I'm skeptical, as I said, I keep up on this, have discussions with experts on technical forums. I'll read your links with an open mind, but I'll be very surprised if there is any 'there' there. At least if we are talking near 100% RE in the next 20~30 years.

-ERD50
Wish not granted.

Here's the critique from NAS I was think of regarding the Jacobson paper:

http://www.pnas.org/content/pnas/114/26/6722.full.pdf

Quote:
Jacobson et al. [Jacobson MZ, Delucchi MA, Cameron MA, Frew BA (2015) Proc Natl Acad Sci USA 112(49):15060–15065] argue that it is feasible to provide “low-cost solutions to the grid reliability problem with 100% penetration of WWS [wind, water and solar power] across all energy sectors in the continental United States between 2050 and 2055”, with only electricity and hydrogen as energy carriers.

In this paper, we evaluate that study and find significant short- comings in the analysis.
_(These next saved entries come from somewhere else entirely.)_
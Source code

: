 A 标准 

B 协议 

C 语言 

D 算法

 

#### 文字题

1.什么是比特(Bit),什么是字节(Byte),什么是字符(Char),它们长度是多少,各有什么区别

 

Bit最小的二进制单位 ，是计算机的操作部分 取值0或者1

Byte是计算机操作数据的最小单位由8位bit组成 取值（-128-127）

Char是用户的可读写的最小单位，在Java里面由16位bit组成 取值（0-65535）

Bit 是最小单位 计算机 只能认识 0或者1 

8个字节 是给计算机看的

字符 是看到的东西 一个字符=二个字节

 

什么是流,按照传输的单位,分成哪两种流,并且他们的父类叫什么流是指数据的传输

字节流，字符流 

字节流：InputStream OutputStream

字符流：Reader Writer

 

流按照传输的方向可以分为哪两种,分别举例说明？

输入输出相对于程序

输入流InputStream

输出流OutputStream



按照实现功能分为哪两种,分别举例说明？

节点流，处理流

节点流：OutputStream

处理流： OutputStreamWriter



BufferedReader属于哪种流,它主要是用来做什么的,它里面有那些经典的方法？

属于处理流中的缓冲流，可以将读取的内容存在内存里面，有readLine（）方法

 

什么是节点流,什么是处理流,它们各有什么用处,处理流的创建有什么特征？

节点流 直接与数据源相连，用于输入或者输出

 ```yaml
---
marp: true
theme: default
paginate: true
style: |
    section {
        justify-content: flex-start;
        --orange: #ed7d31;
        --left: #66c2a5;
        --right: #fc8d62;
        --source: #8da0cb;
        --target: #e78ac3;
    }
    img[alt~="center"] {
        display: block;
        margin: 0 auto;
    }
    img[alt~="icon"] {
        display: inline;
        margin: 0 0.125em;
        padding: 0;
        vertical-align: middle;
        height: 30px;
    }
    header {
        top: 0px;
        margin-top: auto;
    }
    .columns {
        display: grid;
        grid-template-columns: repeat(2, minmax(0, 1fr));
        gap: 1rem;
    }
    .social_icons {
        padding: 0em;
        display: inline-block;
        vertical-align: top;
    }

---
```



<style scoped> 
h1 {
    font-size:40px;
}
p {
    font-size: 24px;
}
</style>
In particular, we point out that this work used invalid modeling tools, contained modeling errors, and made implausible and inadequately supported assumptions. Policy makers should treat with caution any visions of a rapid, reliable, and low-cost transition to entire energy systems that relies almost exclusively on wind, solar, and hydroelectric power.[

The system in ref. 11 assumes the availability of multiweek energy storage systems that are not yet proven at scale and deploys them at a capacity twice that of the entire United States’ generating and storage capacity today


.....It is not difficult to match instantaneous energy demands for all purposes with variable electricity generation sources in real time as needed to assure reliable power supply if one assumes, as the authors of the ref. 11 do, that there exists a nationally integrated grid, that most loads can be flexibly shifted in time, that large amounts of multiweek and seasonal energy storage will be readily available at low cost, and that the entire economy can easily be electrified or made to use hydrogen. However, adequate support for the validity of these assumptions is lacking. ....
This reminds me of much of the work done by the guy at Rocky Mountain Institute ( Hunter Lovins), basically, if we just claim that any/all problems and objections are solved, it's easy!